When it comes to discussing or selecting investments for their 401(k) plans, many HR and benefits professionals get intimidated. It’s of their area of expertise, as they focus on people and behavior, and the investment community does not make investments easy to understand, intentionally or unintentionally. But if HR professionals are intimidated, imagine how employees and participants in 401(k) or defined contribution (DC) plans feel. As Susan Power at Fidelity notes, “If the discussion about target funds are hard for HR professionals to understand, imagine how their employees feel.”
While it’s unlikely that HR professionals and DC plan participants will ever get a Ph.D. in investing, it’s really not necessary. But when it comes to Target Date Funds (TDFs), the fastest growing investment in DC plans and the most popular managed investment or balanced fund, it’s really important to get it right and have a basic understanding of how they work and what’s best for the company and individuals.
Let’s start with why managed investments and TDFs in particular have become so popular and important in corporate-sponsored retirement plans. Most employees do not have the knowledge or inclination to manage their own investments or portfolios. It takes a basic understanding of which investments are good or performing, which changes from quarter to quarter; figuring out the right mix of assets to weather down markets and participate in good markets; an understanding of all the fees charged by the various investments; and then periodically re-balancing as certain investments take a larger share of the pie during certain market cycles.

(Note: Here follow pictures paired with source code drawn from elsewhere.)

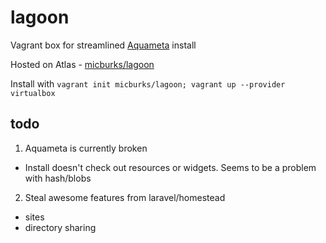 # lagoon

   Vagrant box for streamlined [Aquameta](https://github.com/aquametalabs/aquameta) install  

   Hosted on Atlas - [micburks/lagoon](https://atlas.hashicorp.com/micburks/boxes/lagoon)  

   Install with `vagrant init micburks/lagoon; vagrant up --provider virtualbox`  

## todo
1. Aquameta is currently broken
  * Install doesn't check out resources or widgets. Seems to be a problem with hash/blobs

2. Steal awesome features from laravel/homestead
  * sites
  * directory sharing


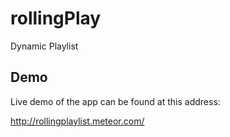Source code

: # rollingPlay
Dynamic Playlist 

## Demo 
Live demo of the app can be found at this address:

http://rollingplaylist.meteor.com/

The best analogy is trying to teach someone how to repair their car: While some people enjoy it (witness the growth of Morningstar), most would prefer to just drop their car off with a mechanic. TDFs allow plan participants to allocate most if not all of their investment decisions to a professional who manages a larger pool of money for many people, making all the decisions necessary while constantly re-balancing. No wonder target date funds have ballooned to over $700 billion in DC plans and nearly two-thirds of recently hired 401(k) participants invested in a balanced fund in 2013 compared to one-third in 1998, according to EBRI. Recent hires have more than three-quarters of their money invested in balanced funds like TDFs, accounting for 90% of their 401(k) account in 2013.